Il mistero nell'arte

La psicoanalisi si è sempre occupata di arte. Freud stesso riteneva che gli artisti cogliessero con immediatezza molte verità a cui la psicoanalisi nella sua elaborazione teorica poteva arrivare solo in virtù di ragionamenti di natura logico deduttiva.

Purtroppo questo interesse per l'opera artistica ha dato vita nel tempo ad una sua interpretazione a partire dalla biografia dell'autore, cosa del tutto riduttiva nei confronti del testo artistico in sè. Leggerlo infatti a partire dalla storia personale di chi lo produce diventa mutilante proprio perché esso ha un valore imprescindibile, mostra una sua indipendenza, dice delle cose che vanno al di là degli accadimenti biografici o dei conflitti psichici dell'artista.

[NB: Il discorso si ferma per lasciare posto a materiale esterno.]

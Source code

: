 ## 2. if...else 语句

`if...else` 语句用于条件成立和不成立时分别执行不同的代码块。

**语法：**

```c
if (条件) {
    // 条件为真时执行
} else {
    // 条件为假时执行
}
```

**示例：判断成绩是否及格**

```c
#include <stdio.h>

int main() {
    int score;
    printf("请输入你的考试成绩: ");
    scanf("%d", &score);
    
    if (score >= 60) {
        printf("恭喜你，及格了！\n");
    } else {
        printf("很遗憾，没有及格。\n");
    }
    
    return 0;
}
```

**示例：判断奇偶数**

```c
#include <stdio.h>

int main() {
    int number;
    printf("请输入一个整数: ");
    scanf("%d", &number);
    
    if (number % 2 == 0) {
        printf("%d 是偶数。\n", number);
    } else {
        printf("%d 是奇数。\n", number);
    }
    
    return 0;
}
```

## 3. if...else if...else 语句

Certo, un quadro, una poesia, un brano musicale, un balletto non godono di una piena autonomia rispetto al loro creatore, sono intrisi del suo inconscio, ma sarebbe fortemente limitante ricondurre solo ad esso la loro bellezza e il loro pregio in quanto opere d'arte. Ciò che si allaccia sempre all'arte e che distingue la vera opera da un lavoro banale è la possibilità di avvicinare chi vi si accosta alla dimensione dell'assoluto. Che pertanto sfugge ad una presa univoca da parte di una sola interpretazione ma rimanda ogni volta a significati nuovi, in maniera inesauribile, mai saturante.

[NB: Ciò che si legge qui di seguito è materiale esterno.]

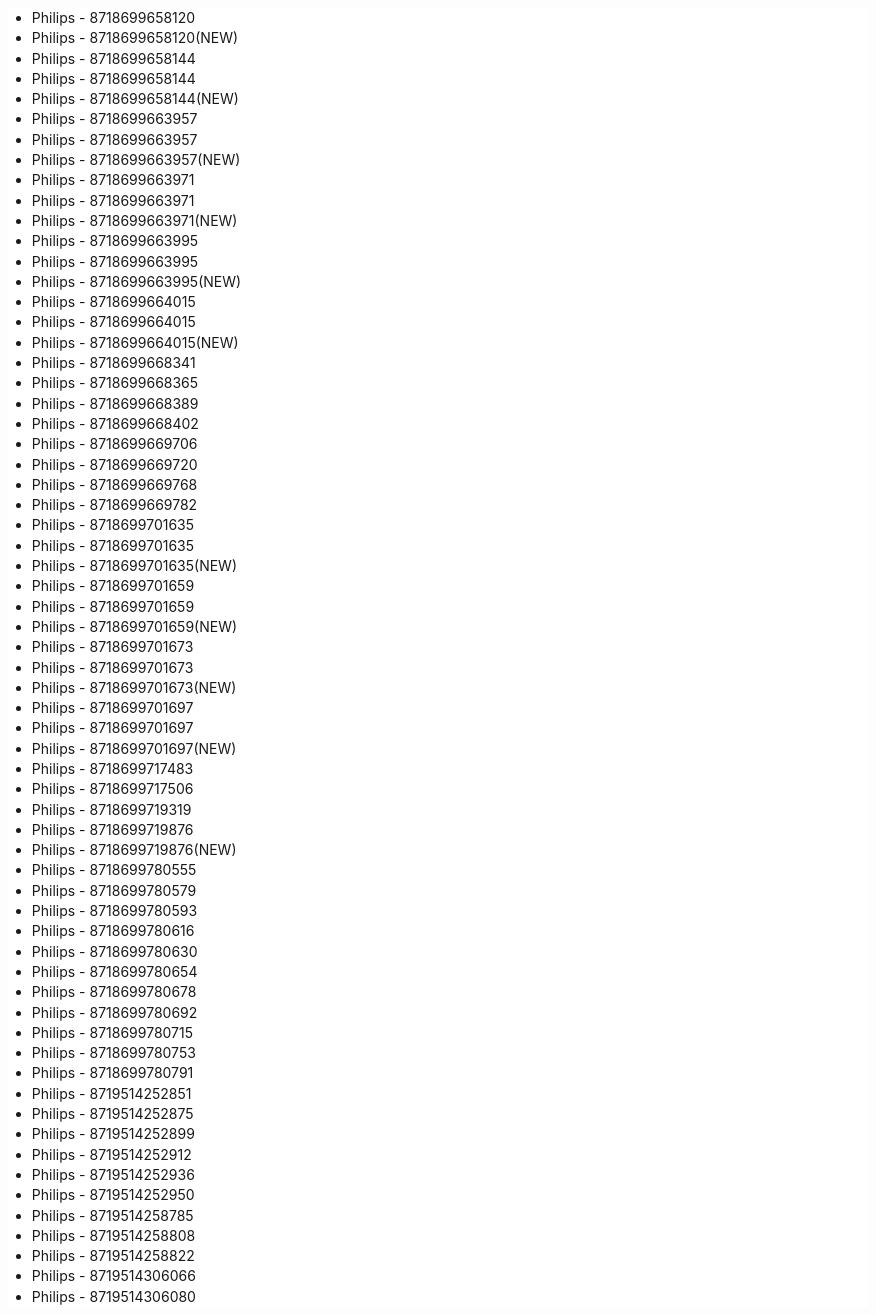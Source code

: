 - Philips - 8718699658120
- Philips - 8718699658120(NEW)
- Philips - 8718699658144
- Philips - 8718699658144
- Philips - 8718699658144(NEW)
- Philips - 8718699663957
- Philips - 8718699663957
- Philips - 8718699663957(NEW)
- Philips - 8718699663971
- Philips - 8718699663971
- Philips - 8718699663971(NEW)
- Philips - 8718699663995
- Philips - 8718699663995
- Philips - 8718699663995(NEW)
- Philips - 8718699664015
- Philips - 8718699664015
- Philips - 8718699664015(NEW)
- Philips - 8718699668341
- Philips - 8718699668365
- Philips - 8718699668389
- Philips - 8718699668402
- Philips - 8718699669706
- Philips - 8718699669720
- Philips - 8718699669768
- Philips - 8718699669782
- Philips - 8718699701635
- Philips - 8718699701635
- Philips - 8718699701635(NEW)
- Philips - 8718699701659
- Philips - 8718699701659
- Philips - 8718699701659(NEW)
- Philips - 8718699701673
- Philips - 8718699701673
- Philips - 8718699701673(NEW)
- Philips - 8718699701697
- Philips - 8718699701697
- Philips - 8718699701697(NEW)
- Philips - 8718699717483
- Philips - 8718699717506
- Philips - 8718699719319
- Philips - 8718699719876
- Philips - 8718699719876(NEW)
- Philips - 8718699780555
- Philips - 8718699780579
- Philips - 8718699780593
- Philips - 8718699780616
- Philips - 8718699780630
- Philips - 8718699780654
- Philips - 8718699780678
- Philips - 8718699780692
- Philips - 8718699780715
- Philips - 8718699780753
- Philips - 8718699780791
- Philips - 8719514252851
- Philips - 8719514252875
- Philips - 8719514252899
- Philips - 8719514252912
- Philips - 8719514252936
- Philips - 8719514252950
- Philips - 8719514258785
- Philips - 8719514258808
- Philips - 8719514258822
- Philips - 8719514306066
- Philips - 8719514306080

L'arte non è semplice rappresentazione della realtà, non ha una funzione esplicativa, didattica. Non mira nemmeno direttamente ad emozionare. Lo sconvolgimento emotivo che spesso ingenera è un effetto del suo portare vicino ad enigmi che riguardano la vita umana in quanto tale, la caducità, la morte, l'amore, il sesso, il divino. Enigmi irrisolti, insolubili, di cui non si può parlare se non con un linguaggio che preservi l'apertura al mistero.

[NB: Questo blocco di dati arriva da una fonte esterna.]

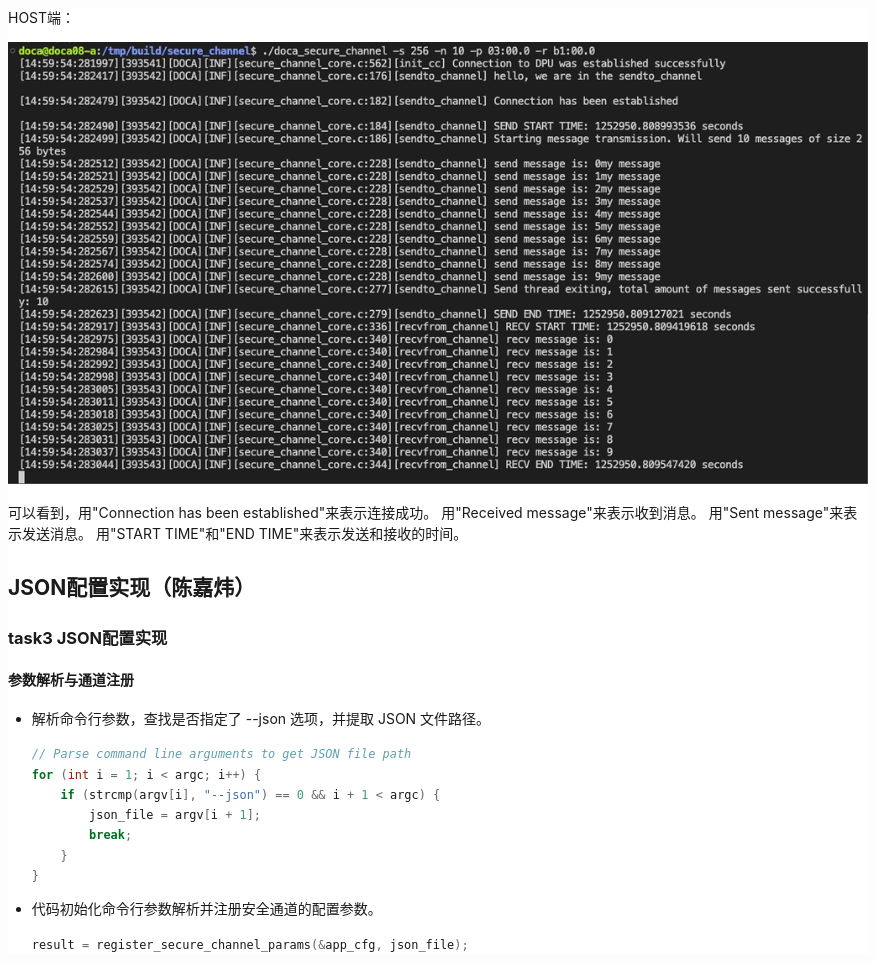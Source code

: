 
HOST端：

![HOST_IMG](README/HOST.png)

可以看到，用"Connection has been established"来表示连接成功。
用"Received message"来表示收到消息。
用"Sent message"来表示发送消息。
用"START TIME"和"END TIME"来表示发送和接收的时间。

## JSON配置实现（陈嘉炜）

### task3 JSON配置实现

#### 参数解析与通道注册

- 解析命令行参数，查找是否指定了 --json 选项，并提取 JSON 文件路径。

    ```c
    // Parse command line arguments to get JSON file path
    for (int i = 1; i < argc; i++) {
        if (strcmp(argv[i], "--json") == 0 && i + 1 < argc) {
            json_file = argv[i + 1];
            break;
        }
    }
    ```

- 代码初始化命令行参数解析并注册安全通道的配置参数。

    ```c
    result = register_secure_channel_params(&app_cfg, json_file);
    ```
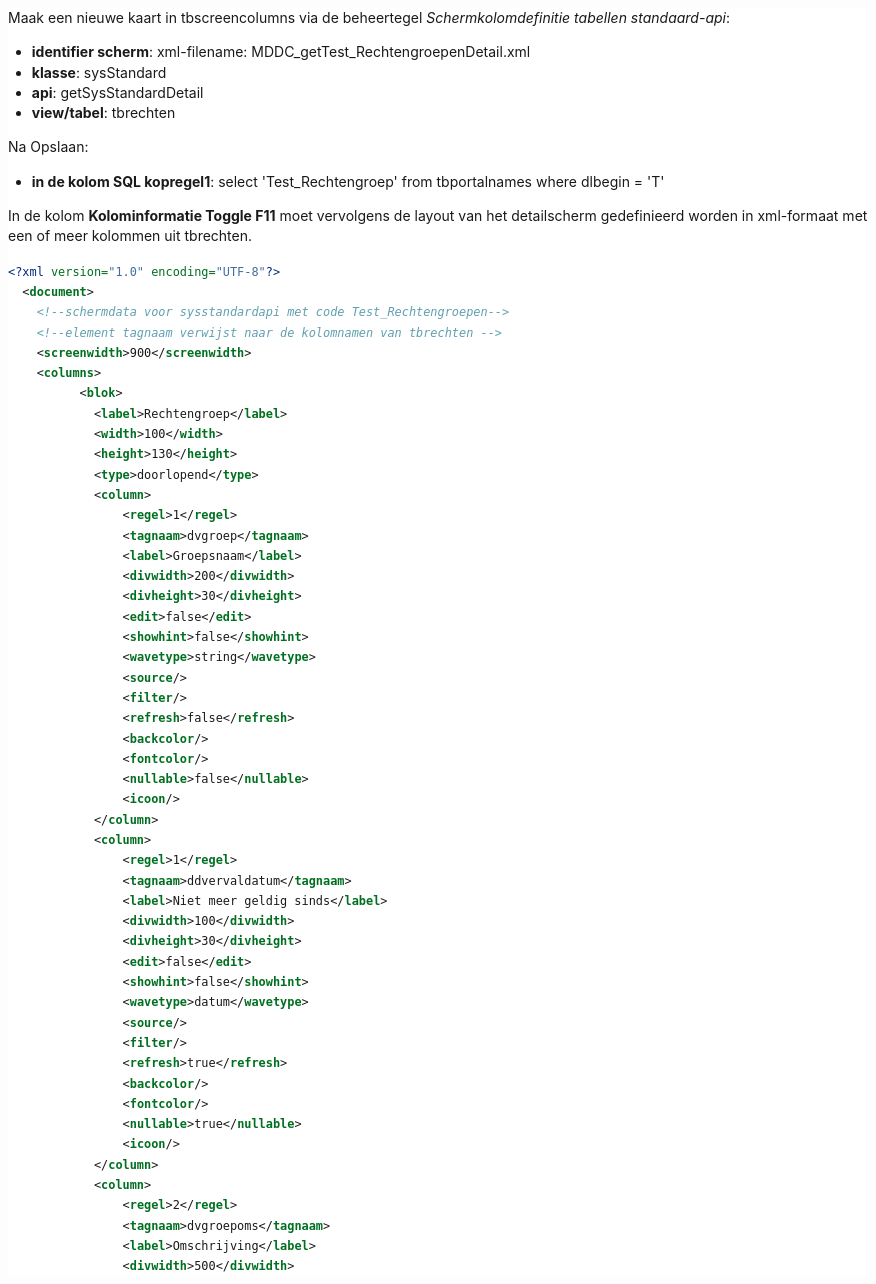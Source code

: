 Maak een nieuwe kaart in tbscreencolumns via de beheertegel *Schermkolomdefinitie tabellen standaard-api*:

* **identifier scherm**: xml-filename: MDDC_getTest_RechtengroepenDetail.xml
* **klasse**: sysStandard
* **api**: getSysStandardDetail
* **view/tabel**: tbrechten

Na Opslaan:

* **in de kolom SQL kopregel1**: select 'Test_Rechtengroep' from tbportalnames where dlbegin = 'T'

In de kolom **Kolominformatie Toggle F11** moet vervolgens de layout van het detailscherm gedefinieerd worden in xml-formaat met een of meer kolommen uit tbrechten.

```xml
<?xml version="1.0" encoding="UTF-8"?>
  <document>
    <!--schermdata voor sysstandardapi met code Test_Rechtengroepen-->
    <!--element tagnaam verwijst naar de kolomnamen van tbrechten -->
    <screenwidth>900</screenwidth>
    <columns>
          <blok>
            <label>Rechtengroep</label>
            <width>100</width>
            <height>130</height>
            <type>doorlopend</type>
            <column>
                <regel>1</regel>
                <tagnaam>dvgroep</tagnaam>
                <label>Groepsnaam</label>
                <divwidth>200</divwidth>
                <divheight>30</divheight>
                <edit>false</edit>
                <showhint>false</showhint>
                <wavetype>string</wavetype>
                <source/>
                <filter/>
                <refresh>false</refresh>
                <backcolor/>
                <fontcolor/>
                <nullable>false</nullable>
                <icoon/>
            </column>
            <column>
                <regel>1</regel>
                <tagnaam>ddvervaldatum</tagnaam>
                <label>Niet meer geldig sinds</label>
                <divwidth>100</divwidth>
                <divheight>30</divheight>
                <edit>false</edit>
                <showhint>false</showhint>
                <wavetype>datum</wavetype>
                <source/>
                <filter/>
                <refresh>true</refresh>
                <backcolor/>
                <fontcolor/>
                <nullable>true</nullable>
                <icoon/>
            </column>
            <column>
                <regel>2</regel>
                <tagnaam>dvgroepoms</tagnaam>
                <label>Omschrijving</label>
                <divwidth>500</divwidth>
```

In questo senso l'arte è sempre animata da una tensione, da una forza senza la quale non avremmo effetto artistico ma solo manierismo, vuoto formalismo. Lo sforzo è quello di rappresentare ciò che sfugge alla rappresentazione, ciò che è senza immagine e che in psicoanalisi chiamiamo Reale: dolore, morte, vita, sesso.

Il linguaggio artistico non si può disgiungere dalla sua finalità rappresentativa. Esso stesso, pur aderendo a dei rigorosi parametri formali, è però pulsante, vivo, non incasellabile, necessariamente enigmatico ed insofferente nei confronti di irrigidimenti convenzionali imposti da scuole o correnti.

Se la scienza (con la sua volontà di ricondurre tutto ad un senso) e la nevrosi (con le sue inibizioni) sono forme di difesa dal Reale, dalla sua pericolosa incandescenza, l'arte appare come una possibile modalità di incontro con l'indicibile. Cosa che quindi la accomuna all'esperienza della psicoanalisi.

L'analizzante (e non lo psicanalista!), come l'artista, è alle prese con l'ardua impresa di dire, di raffigurare il lato oscuro, invisibile e sconcertante della sua esistenza. Come lui produce un testo mai saturo, mai pienamente esplicativo, sempre un po' ambiguo, aperto e per certi versi sempre nuovo pur nella ripetizione.